- _Exercise instructions_: For this exercise, report every line of the material that includes "mathbb".

- _Supplied information_:

Start of Block

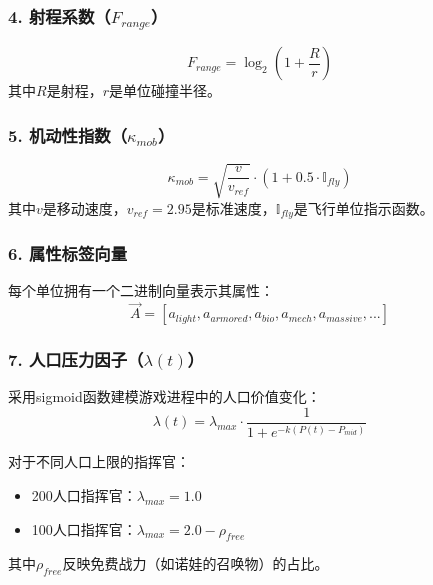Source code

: \documentclass[a4paper,12pt]{article}
\begin{document}
\subsubsection{4. 射程系数（$F_{range}$）}
\begin{equation}
F_{range} = \log_2(1 + \frac{R}{r})
\end{equation}
其中$R$是射程，$r$是单位碰撞半径。

\subsubsection{5. 机动性指数（$\kappa_{mob}$）}
\begin{equation}
\kappa_{mob} = \sqrt{\frac{v}{v_{ref}}} \cdot (1 + 0.5 \cdot \mathbb{I}_{fly})
\end{equation}
其中$v$是移动速度，$v_{ref} = 2.95$是标准速度，$\mathbb{I}_{fly}$是飞行单位指示函数。

\subsubsection{6. 属性标签向量}
每个单位拥有一个二进制向量表示其属性：
\begin{equation}
\vec{A} = [a_{light}, a_{armored}, a_{bio}, a_{mech}, a_{massive}, ...]
\end{equation}

\subsubsection{7. 人口压力因子（$\lambda(t)$）}
采用sigmoid函数建模游戏进程中的人口价值变化：
\begin{equation}
\lambda(t) = \lambda_{max} \cdot \frac{1}{1 + e^{-k(P(t) - P_{mid})}}
\end{equation}

对于不同人口上限的指挥官：
\begin{itemize}
\item 200人口指挥官：$\lambda_{max} = 1.0$
\item 100人口指挥官：$\lambda_{max} = 2.0 - \rho_{free}$
\end{itemize}

其中$\rho_{free}$反映免费战力（如诺娃的召唤物）的占比。
\end{document}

End of Block

- _Solution to this task_:
\kappa_{mob} = \sqrt{\frac{v}{v_{ref}}} \cdot (1 + 0.5 \cdot \mathbb{I}_{fly})
其中$v$是移动速度，$v_{ref} = 2.95$是标准速度，$\mathbb{I}_{fly}$是飞行单位指示函数。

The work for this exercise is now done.